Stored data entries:
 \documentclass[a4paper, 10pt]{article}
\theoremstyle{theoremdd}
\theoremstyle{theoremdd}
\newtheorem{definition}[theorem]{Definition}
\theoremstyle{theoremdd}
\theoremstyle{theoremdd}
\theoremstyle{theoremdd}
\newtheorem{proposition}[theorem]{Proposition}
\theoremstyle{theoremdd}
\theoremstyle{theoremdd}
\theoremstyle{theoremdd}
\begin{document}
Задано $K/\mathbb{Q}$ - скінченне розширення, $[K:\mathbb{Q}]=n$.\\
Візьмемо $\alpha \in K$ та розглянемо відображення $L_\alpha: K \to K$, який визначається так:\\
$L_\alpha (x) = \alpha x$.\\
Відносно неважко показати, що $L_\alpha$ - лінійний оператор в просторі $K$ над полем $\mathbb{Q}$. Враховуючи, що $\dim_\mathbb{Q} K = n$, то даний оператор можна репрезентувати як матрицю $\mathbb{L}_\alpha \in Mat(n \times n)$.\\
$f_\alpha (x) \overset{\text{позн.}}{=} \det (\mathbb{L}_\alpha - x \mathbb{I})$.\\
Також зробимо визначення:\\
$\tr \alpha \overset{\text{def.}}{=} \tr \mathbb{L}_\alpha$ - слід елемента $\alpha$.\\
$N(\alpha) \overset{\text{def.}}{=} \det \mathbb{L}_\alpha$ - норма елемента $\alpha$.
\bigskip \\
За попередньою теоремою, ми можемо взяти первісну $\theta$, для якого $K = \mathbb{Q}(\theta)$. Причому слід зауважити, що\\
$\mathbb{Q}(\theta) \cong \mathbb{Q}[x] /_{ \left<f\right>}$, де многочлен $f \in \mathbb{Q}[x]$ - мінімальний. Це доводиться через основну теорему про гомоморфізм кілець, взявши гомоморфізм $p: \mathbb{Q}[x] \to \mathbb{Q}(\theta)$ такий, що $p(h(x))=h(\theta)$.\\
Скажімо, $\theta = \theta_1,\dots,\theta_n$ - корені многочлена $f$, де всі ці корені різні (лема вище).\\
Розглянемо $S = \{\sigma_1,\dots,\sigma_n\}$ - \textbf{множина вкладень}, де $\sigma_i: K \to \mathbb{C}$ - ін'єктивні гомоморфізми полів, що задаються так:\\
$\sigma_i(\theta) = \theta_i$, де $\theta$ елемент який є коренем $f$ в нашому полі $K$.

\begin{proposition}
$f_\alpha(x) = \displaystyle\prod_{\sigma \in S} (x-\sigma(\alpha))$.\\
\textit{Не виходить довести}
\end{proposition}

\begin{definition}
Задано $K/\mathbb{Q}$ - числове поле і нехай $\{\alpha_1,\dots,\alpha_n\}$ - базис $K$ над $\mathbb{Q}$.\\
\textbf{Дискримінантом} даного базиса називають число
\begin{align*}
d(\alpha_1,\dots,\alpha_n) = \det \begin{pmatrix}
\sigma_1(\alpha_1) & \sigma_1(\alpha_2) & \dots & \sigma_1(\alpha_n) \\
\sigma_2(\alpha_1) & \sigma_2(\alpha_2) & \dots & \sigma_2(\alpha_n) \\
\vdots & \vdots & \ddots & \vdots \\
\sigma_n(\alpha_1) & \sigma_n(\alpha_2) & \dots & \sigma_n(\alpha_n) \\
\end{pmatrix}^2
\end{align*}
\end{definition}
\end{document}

_PROBLEM STATEMENT_: Type out the records above again, exactly the same.

_TASK OUTPUT_:
 \documentclass[a4paper, 10pt]{article}
\theoremstyle{theoremdd}
\theoremstyle{theoremdd}
\newtheorem{definition}[theorem]{Definition}
\theoremstyle{theoremdd}
\theoremstyle{theoremdd}
\theoremstyle{theoremdd}
\newtheorem{proposition}[theorem]{Proposition}
\theoremstyle{theoremdd}
\theoremstyle{theoremdd}
\theoremstyle{theoremdd}
\begin{document}
Задано $K/\mathbb{Q}$ - скінченне розширення, $[K:\mathbb{Q}]=n$.\\
Візьмемо $\alpha \in K$ та розглянемо відображення $L_\alpha: K \to K$, який визначається так:\\
$L_\alpha (x) = \alpha x$.\\
Відносно неважко показати, що $L_\alpha$ - лінійний оператор в просторі $K$ над полем $\mathbb{Q}$. Враховуючи, що $\dim_\mathbb{Q} K = n$, то даний оператор можна репрезентувати як матрицю $\mathbb{L}_\alpha \in Mat(n \times n)$.\\
$f_\alpha (x) \overset{\text{позн.}}{=} \det (\mathbb{L}_\alpha - x \mathbb{I})$.\\
Також зробимо визначення:\\
$\tr \alpha \overset{\text{def.}}{=} \tr \mathbb{L}_\alpha$ - слід елемента $\alpha$.\\
$N(\alpha) \overset{\text{def.}}{=} \det \mathbb{L}_\alpha$ - норма елемента $\alpha$.
\bigskip \\
За попередньою теоремою, ми можемо взяти первісну $\theta$, для якого $K = \mathbb{Q}(\theta)$. Причому слід зауважити, що\\
$\mathbb{Q}(\theta) \cong \mathbb{Q}[x] /_{ \left<f\right>}$, де многочлен $f \in \mathbb{Q}[x]$ - мінімальний. Це доводиться через основну теорему про гомоморфізм кілець, взявши гомоморфізм $p: \mathbb{Q}[x] \to \mathbb{Q}(\theta)$ такий, що $p(h(x))=h(\theta)$.\\
Скажімо, $\theta = \theta_1,\dots,\theta_n$ - корені многочлена $f$, де всі ці корені різні (лема вище).\\
Розглянемо $S = \{\sigma_1,\dots,\sigma_n\}$ - \textbf{множина вкладень}, де $\sigma_i: K \to \mathbb{C}$ - ін'єктивні гомоморфізми полів, що задаються так:\\
$\sigma_i(\theta) = \theta_i$, де $\theta$ елемент який є коренем $f$ в нашому полі $K$.

\begin{proposition}
$f_\alpha(x) = \displaystyle\prod_{\sigma \in S} (x-\sigma(\alpha))$.\\
\textit{Не виходить довести}
\end{proposition}

\begin{definition}
Задано $K/\mathbb{Q}$ - числове поле і нехай $\{\alpha_1,\dots,\alpha_n\}$ - базис $K$ над $\mathbb{Q}$.\\
\textbf{Дискримінантом} даного базиса називають число
\begin{align*}
d(\alpha_1,\dots,\alpha_n) = \det \begin{pmatrix}
\sigma_1(\alpha_1) & \sigma_1(\alpha_2) & \dots & \sigma_1(\alpha_n) \\
\sigma_2(\alpha_1) & \sigma_2(\alpha_2) & \dots & \sigma_2(\alpha_n) \\
\vdots & \vdots & \ddots & \vdots \\
\sigma_n(\alpha_1) & \sigma_n(\alpha_2) & \dots & \sigma_n(\alpha_n) \\
\end{pmatrix}^2
\end{align*}
\end{definition}
\end{document}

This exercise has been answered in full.